== HOW TO COMPLETE THIS TASK ==
Among the entries, which lines carry the string "other"? Copy every one.

[[ PROVIDED INFORMATION, beginning ]]

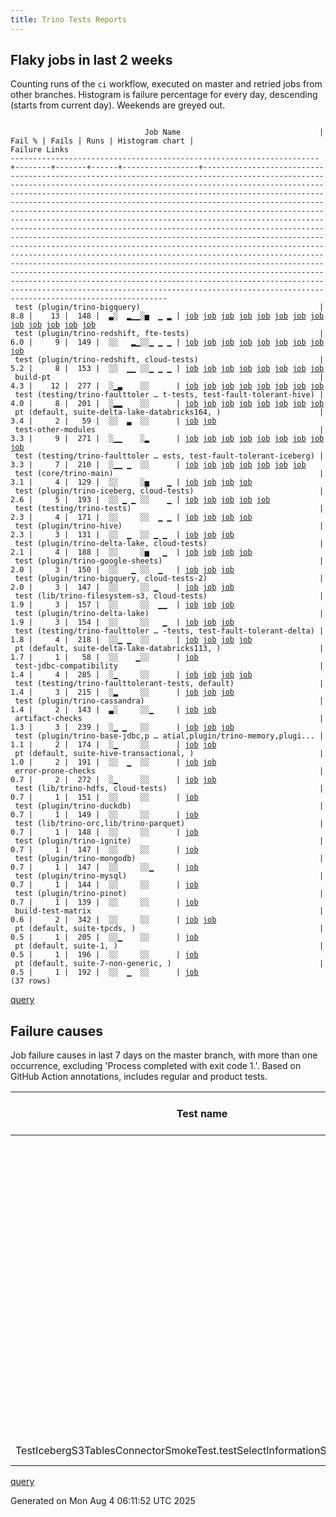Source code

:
 ```yaml
---
title: Trino Tests Reports
---
```


## Flaky jobs in last 2 weeks

Counting runs of the `ci` workflow, executed on master and retried jobs from other branches.
Histogram is failure percentage for every day, descending (starts from current day).
Weekends are greyed out.
<pre><code>
                              Job Name                               | Fail % | Fails | Runs | Histogram chart |                                                                                                                                                                                                                                                                                                                                                                                                                                                                                                                                  Failure Links                                                                                                                                                                                                                                                                                                                                                                                                                                                                                                                                   
---------------------------------------------------------------------+--------+-------+------+-----------------+----------------------------------------------------------------------------------------------------------------------------------------------------------------------------------------------------------------------------------------------------------------------------------------------------------------------------------------------------------------------------------------------------------------------------------------------------------------------------------------------------------------------------------------------------------------------------------------------------------------------------------------------------------------------------------------------------------------------------------------------------------------------------------------------------------------------------------------------------------------------------------------------------------------------------------------------------------------------------------------------------------------------------------------------------------------------------------
 test (plugin/trino-bigquery)                                        |    8.8 |    13 |  148 |  ▃░  ▂▁▁░▅  ▁ ▂ | <a href="https://github.com/trinodb/trino/actions/runs/16702720026/job/47276240074">job</a> <a href="https://github.com/trinodb/trino/actions/runs/16614775486/job/47005054054">job</a> <a href="https://github.com/trinodb/trino/actions/runs/16619760369/job/47021143180">job</a> <a href="https://github.com/trinodb/trino/actions/runs/16621758180/job/47027698021">job</a> <a href="https://github.com/trinodb/trino/actions/runs/16595490894/job/46941050658">job</a> <a href="https://github.com/trinodb/trino/actions/runs/16561281910/job/46831397431">job</a> <a href="https://github.com/trinodb/trino/actions/runs/16561583603/job/46832263695">job</a> <a href="https://github.com/trinodb/trino/actions/runs/16540199819/job/46780319151">job</a> <a href="https://github.com/trinodb/trino/actions/runs/16540199819/job/46780319151">job</a> <a href="https://github.com/trinodb/trino/actions/runs/16495320923/job/46639616747">job</a> <a href="https://github.com/trinodb/trino/actions/runs/16468665379/job/46552251946">job</a> <a href="https://github.com/trinodb/trino/actions/runs/16413856588/job/46375164081">job</a> <a href="https://github.com/trinodb/trino/actions/runs/16415292042/job/46379781823">job</a>  
 test (plugin/trino-redshift, fte-tests)                             |    6.0 |     9 |  149 |  ░░   ▂▁░░▁ ▁ ▁ | <a href="https://github.com/trinodb/trino/actions/runs/16590717131/job/46925545229">job</a> <a href="https://github.com/trinodb/trino/actions/runs/16595013207/job/46939492190">job</a> <a href="https://github.com/trinodb/trino/actions/runs/16561583603/job/46832263842">job</a> <a href="https://github.com/trinodb/trino/actions/runs/16576748196/job/46882901175">job</a> <a href="https://github.com/trinodb/trino/actions/runs/16514928558/job/46703899535">job</a> <a href="https://github.com/trinodb/trino/actions/runs/16514939863/job/46703918331">job</a> <a href="https://github.com/trinodb/trino/actions/runs/16521560222/job/46724452182">job</a> <a href="https://github.com/trinodb/trino/actions/runs/16468668606/job/46552262364">job</a> <a href="https://github.com/trinodb/trino/actions/runs/16413856588/job/46375164286">job</a>                                                                                                                                                                                                                                                                                                                                  
 test (plugin/trino-redshift, cloud-tests)                           |    5.2 |     8 |  153 |  ░░  ▁▁ ░░▁ ▁ ▁ | <a href="https://github.com/trinodb/trino/actions/runs/16618067945/job/47015523061">job</a> <a href="https://github.com/trinodb/trino/actions/runs/16590717131/job/46925545183">job</a> <a href="https://github.com/trinodb/trino/actions/runs/16595490894/job/46941050672">job</a> <a href="https://github.com/trinodb/trino/actions/runs/16514928558/job/46703899539">job</a> <a href="https://github.com/trinodb/trino/actions/runs/16514939863/job/46703918320">job</a> <a href="https://github.com/trinodb/trino/actions/runs/16521560222/job/46724452150">job</a> <a href="https://github.com/trinodb/trino/actions/runs/16468668606/job/46552262358">job</a> <a href="https://github.com/trinodb/trino/actions/runs/16413856588/job/46375164257">job</a>                                                                                                                                                                                                                                                                                                                                                                                                                  
 build-pt                                                            |    4.3 |    12 |  277 |  ░▁▃    ░░      | <a href="https://github.com/trinodb/trino/actions/runs/16688627538/job/47242664678">job</a> <a href="https://github.com/trinodb/trino/actions/runs/16666996265/job/47175239386">job</a> <a href="https://github.com/trinodb/trino/actions/runs/16666996265/job/47176418239">job</a> <a href="https://github.com/trinodb/trino/actions/runs/16674584383/job/47198169024">job</a> <a href="https://github.com/trinodb/trino/actions/runs/16674584383/job/47198169024">job</a> <a href="https://github.com/trinodb/trino/actions/runs/16674584383/job/47202692095">job</a> <a href="https://github.com/trinodb/trino/actions/runs/16636973953/job/47079764475">job</a> <a href="https://github.com/trinodb/trino/actions/runs/16611091096/job/46994174040">job</a>                                                                                                                                                                                                                                                                                                                                                                                                                  
 test (testing/trino-faulttoler … t-tests, test-fault-tolerant-hive) |    4.0 |     8 |  201 |  ░▂▂    ░░      | <a href="https://github.com/trinodb/trino/actions/runs/16688425508/job/47242170686">job</a> <a href="https://github.com/trinodb/trino/actions/runs/16688627538/job/47242689064">job</a> <a href="https://github.com/trinodb/trino/actions/runs/16666996265/job/47175309870">job</a> <a href="https://github.com/trinodb/trino/actions/runs/16674584383/job/47198305266">job</a> <a href="https://github.com/trinodb/trino/actions/runs/16674584383/job/47198305266">job</a> <a href="https://github.com/trinodb/trino/actions/runs/16674584383/job/47202692676">job</a> <a href="https://github.com/trinodb/trino/actions/runs/16674584383/job/47202692676">job</a> <a href="https://github.com/trinodb/trino/actions/runs/16611091096/job/46994242674">job</a>                                                                                                                                                                                                                                                                                                                                                                                                                  
 pt (default, suite-delta-lake-databricks164, )                      |    3.4 |     2 |   59 |  ░░  ▃  ░░      | <a href="https://github.com/trinodb/trino/actions/runs/16615885567/job/47008977936">job</a> <a href="https://github.com/trinodb/trino/actions/runs/16621758180/job/47028769610">job</a>                                                                                                                                                                                                                                                                                                                                                                                                                                                                                                                                                                                                                                                                                                                                                                                                                                                                                                                  
 test-other-modules                                                  |    3.3 |     9 |  271 |  ░▁▁    ░▂      | <a href="https://github.com/trinodb/trino/actions/runs/16688425508/job/47242131718">job</a> <a href="https://github.com/trinodb/trino/actions/runs/16688627538/job/47242664686">job</a> <a href="https://github.com/trinodb/trino/actions/runs/16666996265/job/47175239390">job</a> <a href="https://github.com/trinodb/trino/actions/runs/16679868816/job/47215673415">job</a> <a href="https://github.com/trinodb/trino/actions/runs/16636973953/job/47079764494">job</a> <a href="https://github.com/trinodb/trino/actions/runs/16572179781/job/46867137686">job</a> <a href="https://github.com/trinodb/trino/actions/runs/16534751503/job/46767117136">job</a> <a href="https://github.com/trinodb/trino/actions/runs/16534751503/job/46767117136">job</a> <a href="https://github.com/trinodb/trino/actions/runs/16466018676/job/46543485913">job</a>                                                                                                                                                                                                                                                                                                                                  
 test (testing/trino-faulttoler … ests, test-fault-tolerant-iceberg) |    3.3 |     7 |  210 |  ░▁▁ ▁  ░░      | <a href="https://github.com/trinodb/trino/actions/runs/16688627538/job/47242689066">job</a> <a href="https://github.com/trinodb/trino/actions/runs/16674584383/job/47198305283">job</a> <a href="https://github.com/trinodb/trino/actions/runs/16674584383/job/47198305283">job</a> <a href="https://github.com/trinodb/trino/actions/runs/16611972239/job/46996724717">job</a> <a href="https://github.com/trinodb/trino/actions/runs/16611972239/job/46996724717">job</a> <a href="https://github.com/trinodb/trino/actions/runs/16611972239/job/47001223281">job</a> <a href="https://github.com/trinodb/trino/actions/runs/16611972239/job/47001223281">job</a>                                                                                                                                                                                                                                                                                                                                                                                                                                                                                                  
 test (core/trino-main)                                              |    3.1 |     4 |  129 |  ░░     ░▅    ▁ | <a href="https://github.com/trinodb/trino/actions/runs/16540199819/job/46780319142">job</a> <a href="https://github.com/trinodb/trino/actions/runs/16540199819/job/46780319142">job</a> <a href="https://github.com/trinodb/trino/actions/runs/16416336635/job/46383132043">job</a> <a href="https://github.com/trinodb/trino/actions/runs/16416336635/job/46383132043">job</a>                                                                                                                                                                                                                                                                                                                                                                                                                                                                                                                                                                                                                                                                                                                                                  
 test (plugin/trino-iceberg, cloud-tests)                            |    2.6 |     5 |  193 |  ░░ ▁ ▁ ░░    ▁ | <a href="https://github.com/trinodb/trino/actions/runs/16651806475/job/47126615133">job</a> <a href="https://github.com/trinodb/trino/actions/runs/16595013207/job/46939492084">job</a> <a href="https://github.com/trinodb/trino/actions/runs/16561281910/job/46831397458">job</a> <a href="https://github.com/trinodb/trino/actions/runs/16416336635/job/46383132230">job</a> <a href="https://github.com/trinodb/trino/actions/runs/16416336635/job/46383132230">job</a>                                                                                                                                                                                                                                                                                                                                                                                                                                                                                                                                                                                                                                                                  
 test (testing/trino-tests)                                          |    2.3 |     4 |  171 |  ░░     ░░  ▁ ▁ | <a href="https://github.com/trinodb/trino/actions/runs/16470269992/job/46557532711">job</a> <a href="https://github.com/trinodb/trino/actions/runs/16470269992/job/46557532711">job</a> <a href="https://github.com/trinodb/trino/actions/runs/16416336635/job/46383132332">job</a> <a href="https://github.com/trinodb/trino/actions/runs/16416336635/job/46383132332">job</a>                                                                                                                                                                                                                                                                                                                                                                                                                                                                                                                                                                                                                                                                                                                                                  
 test (plugin/trino-hive)                                            |    2.3 |     3 |  131 |  ░░  ▁  ░░ ▁ ▁  | <a href="https://github.com/trinodb/trino/actions/runs/16618067945/job/47015522954">job</a> <a href="https://github.com/trinodb/trino/actions/runs/16495320923/job/46639616790">job</a> <a href="https://github.com/trinodb/trino/actions/runs/16456523843/job/46514867262">job</a>                                                                                                                                                                                                                                                                                                                                                                                                                                                                                                                                                                                                                                                                                                                                                                                                                                  
 test (plugin/trino-delta-lake, cloud-tests)                         |    2.1 |     4 |  188 |  ░░     ░▅   ▁  | <a href="https://github.com/trinodb/trino/actions/runs/16618067945/job/47015522952">job</a> <a href="https://github.com/trinodb/trino/actions/runs/16540199819/job/46780319158">job</a> <a href="https://github.com/trinodb/trino/actions/runs/16540199819/job/46780319158">job</a> <a href="https://github.com/trinodb/trino/actions/runs/16439755097/job/46457673698">job</a>                                                                                                                                                                                                                                                                                                                                                                                                                                                                                                                                                                                                                                                                                                                                                  
 test (plugin/trino-google-sheets)                                   |    2.0 |     3 |  150 |  ░░   ▁ ░░  ▁   | <a href="https://github.com/trinodb/trino/actions/runs/16584895160/job/46908212669">job</a> <a href="https://github.com/trinodb/trino/actions/runs/16584895160/job/46908212669">job</a> <a href="https://github.com/trinodb/trino/actions/runs/16468665379/job/46552251944">job</a>                                                                                                                                                                                                                                                                                                                                                                                                                                                                                                                                                                                                                                                                                                                                                                                                                                  
 test (plugin/trino-bigquery, cloud-tests-2)                         |    2.0 |     3 |  147 |  ░░     ░░ ▁    | <a href="https://github.com/trinodb/trino/actions/runs/16524112457/job/46733000773">job</a> <a href="https://github.com/trinodb/trino/actions/runs/16492515223/job/46630496545">job</a> <a href="https://github.com/trinodb/trino/actions/runs/16495320923/job/46639616788">job</a>                                                                                                                                                                                                                                                                                                                                                                                                                                                                                                                                                                                                                                                                                                                                                                                                                                  
 test (lib/trino-filesystem-s3, cloud-tests)                         |    1.9 |     3 |  157 |  ░░     ░░  ▁▁  | <a href="https://github.com/trinodb/trino/actions/runs/16470269992/job/46557532671">job</a> <a href="https://github.com/trinodb/trino/actions/runs/16470269992/job/46557532671">job</a> <a href="https://github.com/trinodb/trino/actions/runs/16455334709/job/46510898787">job</a>                                                                                                                                                                                                                                                                                                                                                                                                                                                                                                                                                                                                                                                                                                                                                                                                                                  
 test (plugin/trino-delta-lake)                                      |    1.9 |     3 |  154 |  ░░     ░░   ▁  | <a href="https://github.com/trinodb/trino/actions/runs/16564151008/job/46840109462">job</a> <a href="https://github.com/trinodb/trino/actions/runs/16521560222/job/46724451976">job</a> <a href="https://github.com/trinodb/trino/actions/runs/16456523843/job/46514867268">job</a>                                                                                                                                                                                                                                                                                                                                                                                                                                                                                                                                                                                                                                                                                                                                                                                                                                  
 test (testing/trino-faulttoler … -tests, test-fault-tolerant-delta) |    1.8 |     4 |  218 |  ░░▁ ▁  ░░      | <a href="https://github.com/trinodb/trino/actions/runs/16678284766/job/47212683339">job</a> <a href="https://github.com/trinodb/trino/actions/runs/16678284766/job/47214864630">job</a> <a href="https://github.com/trinodb/trino/actions/runs/16611972239/job/46996724713">job</a> <a href="https://github.com/trinodb/trino/actions/runs/16611972239/job/46996724713">job</a>                                                                                                                                                                                                                                                                                                                                                                                                                                                                                                                                                                                                                                                                                                                                                  
 pt (default, suite-delta-lake-databricks113, )                      |    1.7 |     1 |   58 |  ░░    ▁░░      | <a href="https://github.com/trinodb/trino/actions/runs/16576748196/job/46883462749">job</a>                                                                                                                                                                                                                                                                                                                                                                                                                                                                                                                                                                                                                                                                                                                                                                                                                                                                                                                                                                                                  
 test-jdbc-compatibility                                             |    1.4 |     4 |  285 |  ░▁     ░░      | <a href="https://github.com/trinodb/trino/actions/runs/16688425508/job/47242131721">job</a> <a href="https://github.com/trinodb/trino/actions/runs/16688627538/job/47242664652">job</a> <a href="https://github.com/trinodb/trino/actions/runs/16666996265/job/47175239374">job</a> <a href="https://github.com/trinodb/trino/actions/runs/16611091096/job/46994174011">job</a>                                                                                                                                                                                                                                                                                                                                                                                                                                                                                                                                                                                                                                                                                                                                                  
 test (testing/trino-faulttolerant-tests, default)                   |    1.4 |     3 |  215 |  ░▂     ░░      | <a href="https://github.com/trinodb/trino/actions/runs/16688425508/job/47242170673">job</a> <a href="https://github.com/trinodb/trino/actions/runs/16688627538/job/47242689063">job</a> <a href="https://github.com/trinodb/trino/actions/runs/16666996265/job/47175309856">job</a>                                                                                                                                                                                                                                                                                                                                                                                                                                                                                                                                                                                                                                                                                                                                                                                                                                  
 test (plugin/trino-cassandra)                                       |    1.4 |     2 |  143 |  ▃░     ░░▁     | <a href="https://github.com/trinodb/trino/actions/runs/16710119744/job/47293809927">job</a> <a href="https://github.com/trinodb/trino/actions/runs/16524112457/job/46733000698">job</a>                                                                                                                                                                                                                                                                                                                                                                                                                                                                                                                                                                                                                                                                                                                                                                                                                                                                                                                  
 artifact-checks                                                     |    1.3 |     3 |  239 |  ░▁ ▁   ░░      | <a href="https://github.com/trinodb/trino/actions/runs/16688627538/job/47242664631">job</a> <a href="https://github.com/trinodb/trino/actions/runs/16679868816/job/47215673361">job</a> <a href="https://github.com/trinodb/trino/actions/runs/16651806475/job/47126480570">job</a>                                                                                                                                                                                                                                                                                                                                                                                                                                                                                                                                                                                                                                                                                                                                                                                                                                  
 test (plugin/trino-base-jdbc,p … atial,plugin/trino-memory,plugi... |    1.1 |     2 |  174 |  ░▁     ░░      | <a href="https://github.com/trinodb/trino/actions/runs/16688627538/job/47242689061">job</a> <a href="https://github.com/trinodb/trino/actions/runs/16572179781/job/46867230595">job</a>                                                                                                                                                                                                                                                                                                                                                                                                                                                                                                                                                                                                                                                                                                                                                                                                                                                                                                                  
 pt (default, suite-hive-transactional, )                            |    1.0 |     2 |  191 |  ░░  ▁  ░░      | <a href="https://github.com/trinodb/trino/actions/runs/16619760369/job/47021834372">job</a> <a href="https://github.com/trinodb/trino/actions/runs/16413856588/job/46375816758">job</a>                                                                                                                                                                                                                                                                                                                                                                                                                                                                                                                                                                                                                                                                                                                                                                                                                                                                                                                  
 error-prone-checks                                                  |    0.7 |     2 |  272 |  ░▁     ░░      | <a href="https://github.com/trinodb/trino/actions/runs/16688627538/job/47242664682">job</a> <a href="https://github.com/trinodb/trino/actions/runs/16611091096/job/46994174006">job</a>                                                                                                                                                                                                                                                                                                                                                                                                                                                                                                                                                                                                                                                                                                                                                                                                                                                                                                                  
 test (lib/trino-hdfs, cloud-tests)                                  |    0.7 |     1 |  151 |  ░░     ░░      | <a href="https://github.com/trinodb/trino/actions/runs/16564151008/job/46840109453">job</a>                                                                                                                                                                                                                                                                                                                                                                                                                                                                                                                                                                                                                                                                                                                                                                                                                                                                                                                                                                                                  
 test (plugin/trino-duckdb)                                          |    0.7 |     1 |  149 |  ░░     ░░      | <a href="https://github.com/trinodb/trino/actions/runs/16564151008/job/46840109431">job</a>                                                                                                                                                                                                                                                                                                                                                                                                                                                                                                                                                                                                                                                                                                                                                                                                                                                                                                                                                                                                  
 test (lib/trino-orc,lib/trino-parquet)                              |    0.7 |     1 |  148 |  ░░     ░░      | <a href="https://github.com/trinodb/trino/actions/runs/16564151008/job/46840109416">job</a>                                                                                                                                                                                                                                                                                                                                                                                                                                                                                                                                                                                                                                                                                                                                                                                                                                                                                                                                                                                                  
 test (plugin/trino-ignite)                                          |    0.7 |     1 |  147 |  ░░     ░░      | <a href="https://github.com/trinodb/trino/actions/runs/16564151008/job/46840109463">job</a>                                                                                                                                                                                                                                                                                                                                                                                                                                                                                                                                                                                                                                                                                                                                                                                                                                                                                                                                                                                                  
 test (plugin/trino-mongodb)                                         |    0.7 |     1 |  147 |  ░░     ░░▁     | <a href="https://github.com/trinodb/trino/actions/runs/16514928558/job/46703899529">job</a>                                                                                                                                                                                                                                                                                                                                                                                                                                                                                                                                                                                                                                                                                                                                                                                                                                                                                                                                                                                                  
 test (plugin/trino-mysql)                                           |    0.7 |     1 |  144 |  ░░     ░░      | <a href="https://github.com/trinodb/trino/actions/runs/16564151008/job/46840109481">job</a>                                                                                                                                                                                                                                                                                                                                                                                                                                                                                                                                                                                                                                                                                                                                                                                                                                                                                                                                                                                                  
 test (plugin/trino-pinot)                                           |    0.7 |     1 |  139 |  ░░     ░░      | <a href="https://github.com/trinodb/trino/actions/runs/16496471736/job/46643399487">job</a>                                                                                                                                                                                                                                                                                                                                                                                                                                                                                                                                                                                                                                                                                                                                                                                                                                                                                                                                                                                                  
 build-test-matrix                                                   |    0.6 |     2 |  342 |  ░░     ░░      | <a href="https://github.com/trinodb/trino/actions/runs/16678284766/job/47210305005">job</a> <a href="https://github.com/trinodb/trino/actions/runs/16636973953/job/47079764485">job</a>                                                                                                                                                                                                                                                                                                                                                                                                                                                                                                                                                                                                                                                                                                                                                                                                                                                                                                                  
 pt (default, suite-tpcds, )                                         |    0.5 |     1 |  205 |  ░░▁    ░░      | <a href="https://github.com/trinodb/trino/actions/runs/16682759859/job/47225726577">job</a>                                                                                                                                                                                                                                                                                                                                                                                                                                                                                                                                                                                                                                                                                                                                                                                                                                                                                                                                                                                                  
 pt (default, suite-1, )                                             |    0.5 |     1 |  196 |  ░░     ░░      | <a href="https://github.com/trinodb/trino/actions/runs/16568004010/job/46853287676">job</a>                                                                                                                                                                                                                                                                                                                                                                                                                                                                                                                                                                                                                                                                                                                                                                                                                                                                                                                                                                                                  
 pt (default, suite-7-non-generic, )                                 |    0.5 |     1 |  192 |  ░░  ▁  ░░      | <a href="https://github.com/trinodb/trino/actions/runs/16622259419/job/47030552272">job</a>                                                                                                                                                                                                                                                                                                                                                                                                                                                                                                                                                                                                                                                                                                                                                                                                                                                                                                                                                                                                  
(37 rows)
</code></pre>
[query](https://github.com/trinodb/reports/blob/eabdfadb752efa0bc315ccdf24f5efdd492535f0/sql/tests/jobs.sql)

## Failure causes

Job failure causes in last 7 days on the master branch, with more than one occurrence,
excluding 'Process completed with exit code 1.'.
Based on GitHub Action annotations, includes regular and product tests.

| Test name                                                               | Message                                                                   | Test failures | Run failures | % of runs | First seen at           | Last seen at            | Failure Links                                                                                                                                                                                                                                                                                                                                                                                                    |
| ----------------------------------------------------------------------- | ------------------------------------------------------------------------- | -------------:| ------------:| ---------:| ----------------------- | ----------------------- | ---------------------------------------------------------------------------------------------------------------------------------------------------------------------------------------------------------------------------------------------------------------------------------------------------------------------------------------------------------------------------------------------------------------- |
|                                                                         | Canceling since a higher priority waiting request for workflow=ci,\&lt;br/\&gt; |            14 |            2 |       0.5 | 2025-08-02 01:55:11.000 | 2025-08-02 18:05:24.000 | <a href="https://github.com/trinodb/trino/actions/runs/16688425508/job/47242131705">job</a> <a href="https://github.com/trinodb/trino/actions/runs/16688425508/job/47242131706">job</a> <a href="https://github.com/trinodb/trino/actions/runs/16688425508/job/47242131723">job</a> <a href="https://github.com/trinodb/trino/actions/runs/16688425508/job/47242416579">job</a> <a href="https://github.com/trinodb/trino/actions/runs/16696299150/job/47260936955">job</a>  |
|                                                                         | The operation was canceled.                                               |            13 |            2 |       0.5 | 2025-08-02 01:55:11.000 | 2025-08-02 18:05:24.000 | <a href="https://github.com/trinodb/trino/actions/runs/16688425508/job/47242131705">job</a> <a href="https://github.com/trinodb/trino/actions/runs/16688425508/job/47242131706">job</a> <a href="https://github.com/trinodb/trino/actions/runs/16688425508/job/47242131723">job</a> <a href="https://github.com/trinodb/trino/actions/runs/16688425508/job/47242416579">job</a> <a href="https://github.com/trinodb/trino/actions/runs/16696299150/job/47260936955">job</a>  |
|                                                                         | Process completed with exit code 255.                                     |             5 |            4 |       1.1 | 2025-07-28 06:53:51.000 | 2025-07-29 12:40:45.000 | <a href="https://github.com/trinodb/trino/actions/runs/16561583603/job/46832263842">job</a> <a href="https://github.com/trinodb/trino/actions/runs/16590717131/job/46925545183">job</a> <a href="https://github.com/trinodb/trino/actions/runs/16590717131/job/46925545229">job</a> <a href="https://github.com/trinodb/trino/actions/runs/16595013207/job/46939492190">job</a> <a href="https://github.com/trinodb/trino/actions/runs/16595490894/job/46941050672">job</a>  |
|                                                                         | LeftCurly: '\{' at column 66 should be on a new line.                     |             3 |            2 |       0.5 | 2025-08-02 01:55:11.000 | 2025-08-02 02:07:00.000 | <a href="https://github.com/trinodb/trino/actions/runs/16688425508/job/47242131705">job</a> <a href="https://github.com/trinodb/trino/actions/runs/16688425508/job/47242131706">job</a> <a href="https://github.com/trinodb/trino/actions/runs/16688627538/job/47242678683">job</a>                                                                                                                                                                  |
|                                                                         | RightCurly: '\}' at column 9 should be alone on a line.                   |             3 |            2 |       0.5 | 2025-08-02 01:55:11.000 | 2025-08-02 02:07:00.000 | <a href="https://github.com/trinodb/trino/actions/runs/16688425508/job/47242131705">job</a> <a href="https://github.com/trinodb/trino/actions/runs/16688425508/job/47242131706">job</a> <a href="https://github.com/trinodb/trino/actions/runs/16688627538/job/47242678683">job</a>                                                                                                                                                                  |
|                                                                         | WhitespaceAround: 'if' is not followed by whitespace.                     |             3 |            2 |       0.5 | 2025-08-02 01:55:11.000 | 2025-08-02 02:07:00.000 | <a href="https://github.com/trinodb/trino/actions/runs/16688425508/job/47242131705">job</a> <a href="https://github.com/trinodb/trino/actions/runs/16688425508/job/47242131706">job</a> <a href="https://github.com/trinodb/trino/actions/runs/16688627538/job/47242678683">job</a>                                                                                                                                                                  |
|                                                                         | WhitespaceAfter: 'if' is not followed by whitespace.                      |             3 |            2 |       0.5 | 2025-08-02 01:55:11.000 | 2025-08-02 02:07:00.000 | <a href="https://github.com/trinodb/trino/actions/runs/16688425508/job/47242131705">job</a> <a href="https://github.com/trinodb/trino/actions/runs/16688425508/job/47242131706">job</a> <a href="https://github.com/trinodb/trino/actions/runs/16688627538/job/47242678683">job</a>                                                                                                                                                                  |
| TestIcebergS3TablesConnectorSmokeTest.testSelectInformationSchemaTables | Multiple Failures \(1 failure\)\&lt;br/\&gt;                                    |             2 |            2 |       0.5 | 2025-07-28 06:15:48.000 | 2025-07-29 11:55:52.000 | <a href="https://github.com/trinodb/trino/actions/runs/16561281910/job/46831397458">job</a> <a href="https://github.com/trinodb/trino/actions/runs/16595013207/job/46939492084">job</a>                                                                                                                                                                                                                                                  |

[query](https://github.com/trinodb/reports/blob/eabdfadb752efa0bc315ccdf24f5efdd492535f0/sql/tests/annotations.sql)

Generated on Mon Aug  4 06:11:52 UTC 2025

[[ PROVIDED INFORMATION, end ]]

== ANSWER BOX ==
Counting runs of the `ci` workflow, executed on master and retried jobs from other branches.
 test-other-modules                                                  |    3.3 |     9 |  271 |  ░▁▁    ░▂      | <a href="https://github.com/trinodb/trino/actions/runs/16688425508/job/47242131718">job</a> <a href="https://github.com/trinodb/trino/actions/runs/16688627538/job/47242664686">job</a> <a href="https://github.com/trinodb/trino/actions/runs/16666996265/job/47175239390">job</a> <a href="https://github.com/trinodb/trino/actions/runs/16679868816/job/47215673415">job</a> <a href="https://github.com/trinodb/trino/actions/runs/16636973953/job/47079764494">job</a> <a href="https://github.com/trinodb/trino/actions/runs/16572179781/job/46867137686">job</a> <a href="https://github.com/trinodb/trino/actions/runs/16534751503/job/46767117136">job</a> <a href="https://github.com/trinodb/trino/actions/runs/16534751503/job/46767117136">job</a> <a href="https://github.com/trinodb/trino/actions/runs/16466018676/job/46543485913">job</a>                                                                                                                                                                                                                                                                                                                                  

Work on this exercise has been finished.